> Exercise details
Provide the number of lines below containing the word "Documentation", without any other words.

> Provided data
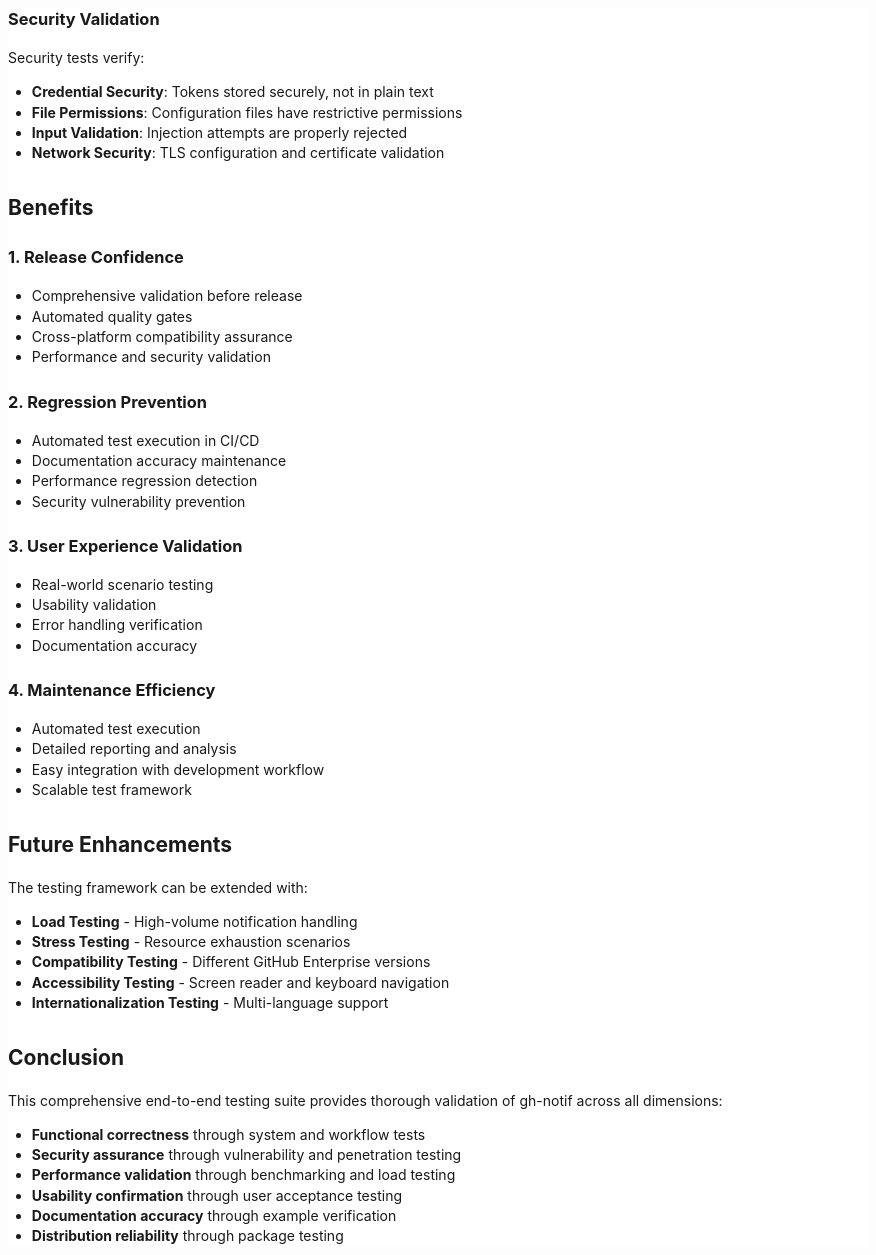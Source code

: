 ### Security Validation

Security tests verify:
- **Credential Security**: Tokens stored securely, not in plain text
- **File Permissions**: Configuration files have restrictive permissions
- **Input Validation**: Injection attempts are properly rejected
- **Network Security**: TLS configuration and certificate validation

## Benefits

### 1. Release Confidence
- Comprehensive validation before release
- Automated quality gates
- Cross-platform compatibility assurance
- Performance and security validation

### 2. Regression Prevention
- Automated test execution in CI/CD
- Documentation accuracy maintenance
- Performance regression detection
- Security vulnerability prevention

### 3. User Experience Validation
- Real-world scenario testing
- Usability validation
- Error handling verification
- Documentation accuracy

### 4. Maintenance Efficiency
- Automated test execution
- Detailed reporting and analysis
- Easy integration with development workflow
- Scalable test framework

## Future Enhancements

The testing framework can be extended with:
- **Load Testing** - High-volume notification handling
- **Stress Testing** - Resource exhaustion scenarios
- **Compatibility Testing** - Different GitHub Enterprise versions
- **Accessibility Testing** - Screen reader and keyboard navigation
- **Internationalization Testing** - Multi-language support

## Conclusion

This comprehensive end-to-end testing suite provides thorough validation of gh-notif across all dimensions:

- **Functional correctness** through system and workflow tests
- **Security assurance** through vulnerability and penetration testing
- **Performance validation** through benchmarking and load testing
- **Usability confirmation** through user acceptance testing
- **Documentation accuracy** through example verification
- **Distribution reliability** through package testing
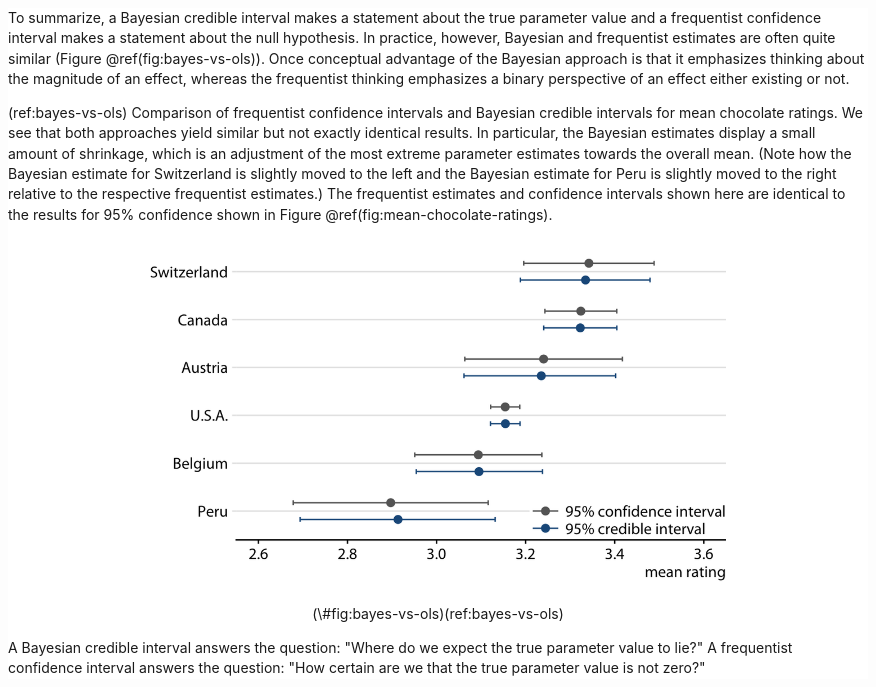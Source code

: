 To summarize, a Bayesian credible interval makes a statement about the true parameter value and a frequentist confidence interval makes a statement about the null hypothesis. In practice, however, Bayesian and frequentist estimates are often quite similar (Figure \@ref(fig:bayes-vs-ols)). Once conceptual advantage of the Bayesian approach is that it emphasizes thinking about the magnitude of an effect, whereas the frequentist thinking emphasizes a binary perspective of an effect either existing or not. 

(ref:bayes-vs-ols) Comparison of frequentist confidence intervals and Bayesian credible intervals for mean chocolate ratings. We see that both approaches yield similar but not exactly identical results. In particular, the Bayesian estimates display a small amount of shrinkage, which is an adjustment of the most extreme parameter estimates towards the overall mean. (Note how the Bayesian estimate for Switzerland is slightly moved to the left and the Bayesian estimate for Peru is slightly moved to the right relative to the respective frequentist estimates.) The frequentist estimates and confidence intervals shown here are identical to the results for 95% confidence shown in Figure \@ref(fig:mean-chocolate-ratings). 

<div class="figure" style="text-align: center">
<img src="visualizing_uncertainty_files/figure-html/bayes-vs-ols-1.png" alt="(ref:bayes-vs-ols)" width="576" />
<p class="caption">(\#fig:bayes-vs-ols)(ref:bayes-vs-ols)</p>
</div>


<div class="rmdtip">
<p>A Bayesian credible interval answers the question: &quot;Where do we expect the true parameter value to lie?&quot; A frequentist confidence interval answers the question: &quot;How certain are we that the true parameter value is not zero?&quot;</p>
</div>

> Task result
3